I nuovi cluster Autopilot hanno GKE Dataplane V2 abilitato nelle versioni 1.22.7-gke.1500 e successive e nelle versioni 1.23.4-gke.1500 e successive. Se riscontri problemi con l'utilizzo di GKE Dataplane V2, vai alla sezione Risoluzione dei problemi.

Creazione di un cluster GKE con GKE Dataplane V2

Puoi abilitare GKE Dataplane V2 quando crei nuovi cluster con GKE versione 1.20.6-gke.700 e successive utilizzando gcloud CLI o l'API GKE. Puoi anche abilitare GKE Dataplane V2 in anteprima quando crei nuovi cluster con GKE versione 1.17.9 e successive.

Console

Per creare un nuovo cluster con GKE Dataplane V2, esegui le seguenti attività:

  1. Nella Cloud de Confiance console, vai alla pagina Crea un cluster Kubernetes.

    Vai a Crea un cluster Kubernetes

  2. Nella sezione Networking, seleziona la casella di controllo Abilita Dataplane V2. L'opzione Abilita policy di rete Kubernetes è disabilitata quando selezioni Abilita Dataplane V2 perché l'applicazione dei criteri di rete è integrata in GKE Dataplane V2.

  3. Fai clic su Crea.

gcloud

Per creare un nuovo cluster con GKE Dataplane V2, utilizza il seguente comando:

gcloud container clusters create CLUSTER_NAME \
    --enable-dataplane-v2 \
    --enable-ip-alias \
    --release-channel CHANNEL_NAME \
    --location COMPUTE_LOCATION

Sostituisci quanto segue:

  • CLUSTER_NAME: il nome del nuovo cluster.
  • CHANNEL_NAME: un canale di rilascio che include GKE versione 1.20.6-gke.700 o successive. Se preferisci non utilizzare un canale di rilascio, puoi anche utilizzare il flag --cluster-version anziché --release-channel, specificando la versione 1.20.6-gke.700 o successive.
  • COMPUTE_LOCATION: la località di Compute Engine per il nuovo cluster.

API

Per creare un nuovo cluster con GKE Dataplane V2, specifica il datapathProvider campo nell' networkConfig oggetto nella richiesta create del cluster.

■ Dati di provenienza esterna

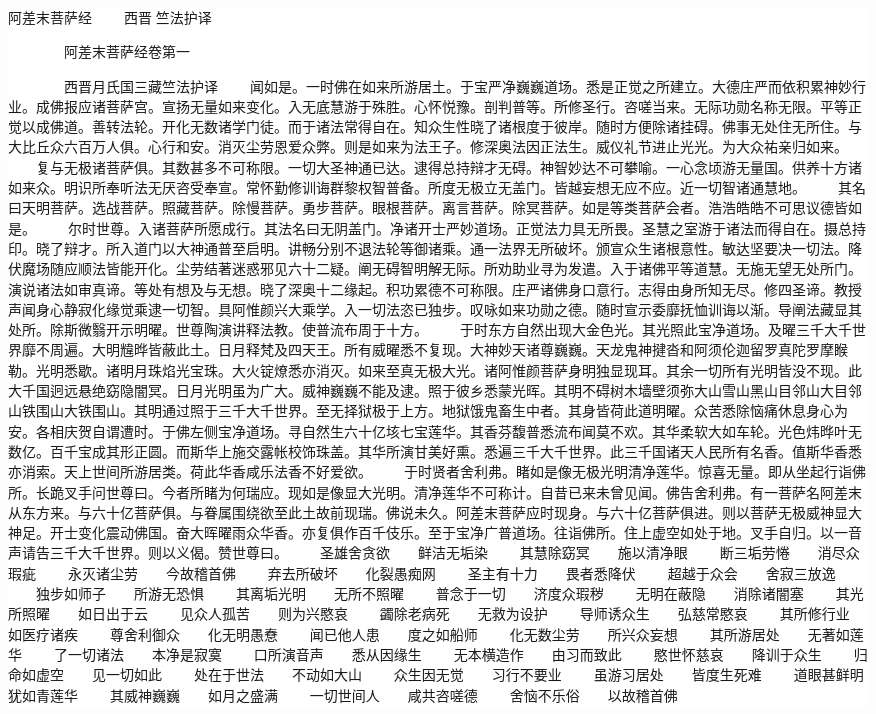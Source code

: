   阿差末菩萨经
　　西晋 竺法护译




　　　　阿差末菩萨经卷第一

　　　　西晋月氏国三藏竺法护译
　　闻如是。一时佛在如来所游居土。于宝严净巍巍道场。悉是正觉之所建立。大德庄严而依积累神妙行业。成佛报应诸菩萨宫。宣扬无量如来变化。入无底慧游于殊胜。心怀悦豫。剖判普等。所修圣行。咨嗟当来。无际功勋名称无限。平等正觉以成佛道。善转法轮。开化无数诸学门徒。而于诸法常得自在。知众生性晓了诸根度于彼岸。随时方便除诸挂碍。佛事无处住无所住。与大比丘众六百万人俱。心行和安。消灭尘劳恩爱众弊。则是如来为法王子。修深奥法因正法生。威仪礼节进止光光。为大众祐亲归如来。
　　复与无极诸菩萨俱。其数甚多不可称限。一切大圣神通已达。逮得总持辩才无碍。神智妙达不可攀喻。一心念顷游无量国。供养十方诸如来众。明识所奉听法无厌咨受奉宣。常怀勤修训诲群黎权智普备。所度无极立无盖门。皆越妄想无应不应。近一切智诸通慧地。
　　其名曰天明菩萨。选战菩萨。照藏菩萨。除慢菩萨。勇步菩萨。眼根菩萨。离言菩萨。除冥菩萨。如是等类菩萨会者。浩浩皓皓不可思议德皆如是。
　　尔时世尊。入诸菩萨所愿成行。其法名曰无阴盖门。净诸开士严妙道场。正觉法力具无所畏。圣慧之室游于诸法而得自在。摄总持印。晓了辩才。所入道门以大神通普至启明。讲畅分别不退法轮等御诸乘。通一法界无所破坏。颁宣众生诸根意性。敏达坚要决一切法。降伏魔场随应顺法皆能开化。尘劳结著迷惑邪见六十二疑。阐无碍智明解无际。所劝助业寻为发遣。入于诸佛平等道慧。无施无望无处所门。演说诸法如审真谛。等处有想及与无想。晓了深奥十二缘起。积功累德不可称限。庄严诸佛身口意行。志得由身所知无尽。修四圣谛。教授声闻身心静寂化缘觉乘逮一切智。具阿惟颜兴大乘学。入一切法恣已独步。叹咏如来功勋之德。随时宣示委靡抚恤训诲以渐。导阐法藏显其处所。除斯微翳开示明曜。世尊陶演讲释法教。使普流布周于十方。
　　于时东方自然出现大金色光。其光照此宝净道场。及曜三千大千世界靡不周遍。大明韑晔皆蔽此土。日月释梵及四天王。所有威曜悉不复现。大神妙天诸尊巍巍。天龙鬼神揵沓和阿须伦迦留罗真陀罗摩睺勒。光明悉歇。诸明月珠焰光宝珠。大火锭燎悉亦消灭。如来至真无极大光。诸阿惟颜菩萨身明独显现耳。其余一切所有光明皆没不现。此大千国迥远悬绝窈隐闇冥。日月光明虽为广大。威神巍巍不能及逮。照于彼乡悉蒙光晖。其明不碍树木墙壁须弥大山雪山黑山目邻山大目邻山铁围山大铁围山。其明通过照于三千大千世界。至无择狱极于上方。地狱饿鬼畜生中者。其身皆荷此道明曜。众苦悉除恼痛休息身心为安。各相庆贺自谓遭时。于佛左侧宝净道场。寻自然生六十亿垓七宝莲华。其香芬馥普悉流布闻莫不欢。其华柔软大如车轮。光色炜晔叶无数亿。百千宝成其形正圆。而斯华上施交露帐校饰珠盖。其华所演甘美好熏。悉遍三千大千世界。此三千国诸天人民所有名香。值斯华香悉亦消索。天上世间所游居类。荷此华香咸乐法香不好爱欲。
　　于时贤者舍利弗。睹如是像无极光明清净莲华。惊喜无量。即从坐起行诣佛所。长跪叉手问世尊曰。今者所睹为何瑞应。现如是像显大光明。清净莲华不可称计。自昔已来未曾见闻。佛告舍利弗。有一菩萨名阿差末从东方来。与六十亿菩萨俱。与眷属围绕欲至此土故前现瑞。佛说未久。阿差末菩萨应时现身。与六十亿菩萨俱进。则以菩萨无极威神显大神足。开士变化震动佛国。奋大晖曜雨众华香。亦复俱作百千伎乐。至于宝净广普道场。往诣佛所。住上虚空如处于地。叉手自归。以一音声请告三千大千世界。则以义偈。赞世尊曰。
　　圣雄舍贪欲　　鲜洁无垢染
　　其慧除窈冥　　施以清净眼
　　断三垢劳惓　　消尽众瑕疵
　　永灭诸尘劳　　今故稽首佛
　　弃去所破坏　　化裂愚痴网
　　圣主有十力　　畏者悉降伏
　　超越于众会　　舍寂三放逸
　　独步如师子　　所游无恐惧
　　其离垢光明　　无所不照曜
　　普念于一切　　济度众瑕秽
　　无明在蔽隐　　消除诸闇塞
　　其光所照曜　　如日出于云
　　见众人孤苦　　则为兴愍哀
　　蠲除老病死　　无救为设护
　　导师诱众生　　弘慈常愍哀
　　其所修行业　　如医疗诸疾
　　尊舍利御众　　化无明愚憃
　　闻已他人患　　度之如船师
　　化无数尘劳　　所兴众妄想
　　其所游居处　　无著如莲华
　　了一切诸法　　本净是寂寞
　　口所演音声　　悉从因缘生
　　无本横造作　　由习而致此
　　愍世怀慈哀　　降训于众生
　　归命如虚空　　见一切如此
　　处在于世法　　不动如大山
　　众生因无觉　　习行不要业
　　虽游习居处　　皆度生死难
　　道眼甚鲜明　　犹如青莲华
　　其威神巍巍　　如月之盛满
　　一切世间人　　咸共咨嗟德
　　舍恼不乐俗　　以故稽首佛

Il seguente snippet JSON mostra la configurazione necessaria per abilitare GKE Dataplane V2:

"cluster":{
   "initialClusterVersion":"VERSION",
   "ipAllocationPolicy":{
      "useIpAliases":true
   },
   "networkConfig":{
      "datapathProvider":"ADVANCED_DATAPATH"
   },
   "releaseChannel":{
      "channel":"CHANNEL_NAME"
   }
}

Sostituisci quanto segue:

  • VERSION: la versione del cluster, che deve essere GKE 1.20.6-gke.700 o successive.
  • CHANNEL_NAME: un canale di rilascio che include GKE versione 1.20.6-gke.700 o successive.

Risoluzione dei problemi relativi a GKE Dataplane V2

Questa sezione mostra come esaminare e risolvere i problemi relativi a GKE Dataplane V2.

  1. Verifica che GKE Dataplane V2 sia abilitato:

    kubectl -n kube-system get pods -l k8s-app=cilium -o wide

    Se GKE Dataplane V2 è in esecuzione, l'output include i pod con il prefisso anetd-. anetd è il controller di rete per GKE Dataplane V2.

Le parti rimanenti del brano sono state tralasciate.